*** DATA FOR THE TASK ***

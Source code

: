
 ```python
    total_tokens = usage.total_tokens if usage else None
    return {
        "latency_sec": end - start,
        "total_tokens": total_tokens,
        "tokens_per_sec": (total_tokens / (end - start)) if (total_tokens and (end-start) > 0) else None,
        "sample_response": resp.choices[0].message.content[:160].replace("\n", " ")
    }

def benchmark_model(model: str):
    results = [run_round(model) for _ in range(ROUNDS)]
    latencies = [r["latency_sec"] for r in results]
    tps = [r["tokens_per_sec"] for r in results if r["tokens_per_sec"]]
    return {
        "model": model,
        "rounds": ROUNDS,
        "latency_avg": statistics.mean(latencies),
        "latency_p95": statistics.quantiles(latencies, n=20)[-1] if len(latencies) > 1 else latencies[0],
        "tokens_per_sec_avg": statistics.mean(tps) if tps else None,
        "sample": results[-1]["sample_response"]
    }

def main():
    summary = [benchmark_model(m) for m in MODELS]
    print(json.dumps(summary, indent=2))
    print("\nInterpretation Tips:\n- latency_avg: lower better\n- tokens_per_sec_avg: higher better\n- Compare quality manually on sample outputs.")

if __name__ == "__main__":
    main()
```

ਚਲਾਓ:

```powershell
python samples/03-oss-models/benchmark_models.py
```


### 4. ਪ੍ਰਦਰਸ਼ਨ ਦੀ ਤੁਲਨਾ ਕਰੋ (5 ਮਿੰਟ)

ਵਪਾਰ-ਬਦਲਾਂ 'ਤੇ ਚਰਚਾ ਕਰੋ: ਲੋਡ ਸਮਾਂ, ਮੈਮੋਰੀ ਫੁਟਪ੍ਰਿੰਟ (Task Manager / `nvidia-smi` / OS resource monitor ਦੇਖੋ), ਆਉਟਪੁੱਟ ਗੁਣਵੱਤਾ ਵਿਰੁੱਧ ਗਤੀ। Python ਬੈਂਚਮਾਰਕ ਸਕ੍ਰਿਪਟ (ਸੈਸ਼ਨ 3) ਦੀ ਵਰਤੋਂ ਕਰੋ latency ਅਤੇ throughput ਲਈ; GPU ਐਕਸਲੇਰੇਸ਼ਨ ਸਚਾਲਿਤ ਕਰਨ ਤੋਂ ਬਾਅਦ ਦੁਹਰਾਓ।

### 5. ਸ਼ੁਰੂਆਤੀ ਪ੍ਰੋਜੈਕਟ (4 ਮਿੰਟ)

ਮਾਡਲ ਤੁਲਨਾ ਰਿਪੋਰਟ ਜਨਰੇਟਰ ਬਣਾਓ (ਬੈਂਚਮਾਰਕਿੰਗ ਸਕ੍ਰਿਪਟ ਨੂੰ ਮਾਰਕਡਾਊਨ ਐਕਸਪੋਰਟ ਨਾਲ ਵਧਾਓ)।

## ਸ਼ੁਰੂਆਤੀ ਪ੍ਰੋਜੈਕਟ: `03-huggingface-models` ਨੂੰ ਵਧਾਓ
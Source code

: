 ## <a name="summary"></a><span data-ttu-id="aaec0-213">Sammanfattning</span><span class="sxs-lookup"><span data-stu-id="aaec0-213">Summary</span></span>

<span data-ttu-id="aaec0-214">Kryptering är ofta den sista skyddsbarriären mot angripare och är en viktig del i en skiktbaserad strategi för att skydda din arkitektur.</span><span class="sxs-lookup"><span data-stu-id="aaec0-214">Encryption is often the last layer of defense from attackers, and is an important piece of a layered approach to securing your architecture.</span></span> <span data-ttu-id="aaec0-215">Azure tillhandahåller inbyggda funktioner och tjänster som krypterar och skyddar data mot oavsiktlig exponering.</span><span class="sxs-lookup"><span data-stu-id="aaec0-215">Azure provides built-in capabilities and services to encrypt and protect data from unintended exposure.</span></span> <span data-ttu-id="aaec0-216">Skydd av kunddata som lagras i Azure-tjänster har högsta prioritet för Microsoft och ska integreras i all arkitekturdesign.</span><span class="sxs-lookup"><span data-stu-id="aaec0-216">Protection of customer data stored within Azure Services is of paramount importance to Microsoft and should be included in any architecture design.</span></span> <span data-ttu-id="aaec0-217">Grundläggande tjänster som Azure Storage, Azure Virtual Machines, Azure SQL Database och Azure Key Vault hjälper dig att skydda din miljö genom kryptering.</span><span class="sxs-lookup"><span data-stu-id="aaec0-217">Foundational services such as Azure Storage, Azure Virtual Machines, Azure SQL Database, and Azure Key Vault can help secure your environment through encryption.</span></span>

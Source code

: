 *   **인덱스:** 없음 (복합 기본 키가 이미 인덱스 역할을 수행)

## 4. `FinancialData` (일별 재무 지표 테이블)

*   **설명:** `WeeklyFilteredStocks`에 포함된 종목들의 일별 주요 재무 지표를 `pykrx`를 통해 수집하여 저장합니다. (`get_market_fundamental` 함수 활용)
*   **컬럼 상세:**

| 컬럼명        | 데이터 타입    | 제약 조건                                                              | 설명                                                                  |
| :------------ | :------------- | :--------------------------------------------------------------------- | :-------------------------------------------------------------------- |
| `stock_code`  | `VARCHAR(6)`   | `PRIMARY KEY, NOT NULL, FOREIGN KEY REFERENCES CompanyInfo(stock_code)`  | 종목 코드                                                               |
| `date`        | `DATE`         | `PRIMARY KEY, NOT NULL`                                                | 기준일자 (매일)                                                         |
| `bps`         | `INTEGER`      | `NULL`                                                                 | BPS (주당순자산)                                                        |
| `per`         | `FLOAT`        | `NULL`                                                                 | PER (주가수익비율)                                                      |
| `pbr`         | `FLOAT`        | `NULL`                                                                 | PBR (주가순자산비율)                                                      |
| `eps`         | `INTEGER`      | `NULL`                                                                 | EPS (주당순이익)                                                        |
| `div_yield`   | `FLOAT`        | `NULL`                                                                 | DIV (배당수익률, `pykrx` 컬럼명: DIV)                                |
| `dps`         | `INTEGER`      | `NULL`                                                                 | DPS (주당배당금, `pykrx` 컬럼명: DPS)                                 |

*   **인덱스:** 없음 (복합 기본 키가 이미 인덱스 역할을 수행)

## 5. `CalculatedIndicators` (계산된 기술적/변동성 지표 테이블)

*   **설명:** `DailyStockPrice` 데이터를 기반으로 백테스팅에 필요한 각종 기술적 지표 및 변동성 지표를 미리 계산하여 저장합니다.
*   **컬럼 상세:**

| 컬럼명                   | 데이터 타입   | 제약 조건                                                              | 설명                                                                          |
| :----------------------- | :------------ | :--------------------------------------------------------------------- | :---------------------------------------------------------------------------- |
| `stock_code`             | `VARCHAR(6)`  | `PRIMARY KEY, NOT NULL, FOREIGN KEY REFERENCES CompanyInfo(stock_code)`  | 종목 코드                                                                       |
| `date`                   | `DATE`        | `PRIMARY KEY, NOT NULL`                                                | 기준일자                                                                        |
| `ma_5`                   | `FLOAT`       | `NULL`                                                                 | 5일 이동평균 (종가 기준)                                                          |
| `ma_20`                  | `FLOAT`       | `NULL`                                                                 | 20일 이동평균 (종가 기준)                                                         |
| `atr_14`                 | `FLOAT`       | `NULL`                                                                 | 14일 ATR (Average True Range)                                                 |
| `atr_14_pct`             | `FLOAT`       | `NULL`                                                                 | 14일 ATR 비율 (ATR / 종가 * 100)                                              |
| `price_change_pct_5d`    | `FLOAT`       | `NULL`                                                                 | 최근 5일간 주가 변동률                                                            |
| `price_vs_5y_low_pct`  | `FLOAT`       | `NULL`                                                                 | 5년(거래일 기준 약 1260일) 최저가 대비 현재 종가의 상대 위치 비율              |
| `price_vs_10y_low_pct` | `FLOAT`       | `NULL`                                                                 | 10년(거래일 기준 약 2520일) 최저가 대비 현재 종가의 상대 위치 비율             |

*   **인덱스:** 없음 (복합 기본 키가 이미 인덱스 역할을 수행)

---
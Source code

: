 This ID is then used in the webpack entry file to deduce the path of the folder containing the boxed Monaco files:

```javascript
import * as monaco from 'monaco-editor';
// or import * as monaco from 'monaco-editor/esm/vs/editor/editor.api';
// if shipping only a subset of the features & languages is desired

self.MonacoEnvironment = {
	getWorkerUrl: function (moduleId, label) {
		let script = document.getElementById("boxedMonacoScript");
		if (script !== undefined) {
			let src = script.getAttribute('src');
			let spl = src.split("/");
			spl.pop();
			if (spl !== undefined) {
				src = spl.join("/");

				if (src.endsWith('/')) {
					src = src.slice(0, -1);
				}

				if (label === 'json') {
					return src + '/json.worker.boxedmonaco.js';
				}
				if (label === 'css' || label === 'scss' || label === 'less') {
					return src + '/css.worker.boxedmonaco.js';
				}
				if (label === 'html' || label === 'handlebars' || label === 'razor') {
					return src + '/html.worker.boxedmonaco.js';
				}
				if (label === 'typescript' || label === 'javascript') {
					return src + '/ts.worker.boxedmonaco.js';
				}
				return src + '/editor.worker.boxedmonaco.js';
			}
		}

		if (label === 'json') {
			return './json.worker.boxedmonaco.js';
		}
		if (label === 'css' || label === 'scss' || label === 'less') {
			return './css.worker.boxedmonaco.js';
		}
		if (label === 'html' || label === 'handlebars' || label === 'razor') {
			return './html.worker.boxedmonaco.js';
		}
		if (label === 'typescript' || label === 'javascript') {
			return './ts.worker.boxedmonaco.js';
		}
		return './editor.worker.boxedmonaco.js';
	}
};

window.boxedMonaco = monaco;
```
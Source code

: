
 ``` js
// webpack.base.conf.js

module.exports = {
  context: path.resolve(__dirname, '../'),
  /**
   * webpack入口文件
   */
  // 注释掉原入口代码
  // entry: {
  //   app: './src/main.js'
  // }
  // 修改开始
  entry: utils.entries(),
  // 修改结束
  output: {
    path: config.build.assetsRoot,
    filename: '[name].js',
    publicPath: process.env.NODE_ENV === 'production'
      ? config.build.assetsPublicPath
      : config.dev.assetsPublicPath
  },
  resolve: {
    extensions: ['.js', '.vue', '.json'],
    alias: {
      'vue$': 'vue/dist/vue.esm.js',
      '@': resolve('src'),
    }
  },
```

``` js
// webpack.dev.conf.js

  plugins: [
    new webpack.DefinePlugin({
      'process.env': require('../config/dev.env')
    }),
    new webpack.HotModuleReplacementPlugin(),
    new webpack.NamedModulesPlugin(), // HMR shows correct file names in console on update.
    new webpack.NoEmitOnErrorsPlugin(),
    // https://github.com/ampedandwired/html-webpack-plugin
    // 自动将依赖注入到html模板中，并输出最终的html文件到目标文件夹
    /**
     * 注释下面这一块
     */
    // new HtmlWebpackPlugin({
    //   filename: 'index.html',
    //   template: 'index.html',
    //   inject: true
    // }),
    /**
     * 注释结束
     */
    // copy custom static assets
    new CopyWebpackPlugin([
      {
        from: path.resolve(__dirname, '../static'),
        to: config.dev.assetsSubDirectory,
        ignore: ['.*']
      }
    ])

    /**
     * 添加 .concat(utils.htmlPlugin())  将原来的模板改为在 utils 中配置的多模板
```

*** End of DATA FOR THE TASK ***

**TASK DESCRIPTION:** Copy every line where the word "pykrx" is present in the entries above.

**ANSWER TO THIS EXERCISE:**
*   **설명:** `WeeklyFilteredStocks`에 포함된 종목들의 일별 주요 재무 지표를 `pykrx`를 통해 수집하여 저장합니다. (`get_market_fundamental` 함수 활용)
| `div_yield`   | `FLOAT`        | `NULL`                                                                 | DIV (배당수익률, `pykrx` 컬럼명: DIV)                                |
| `dps`         | `INTEGER`      | `NULL`                                                                 | DPS (주당배당금, `pykrx` 컬럼명: DPS)                                 |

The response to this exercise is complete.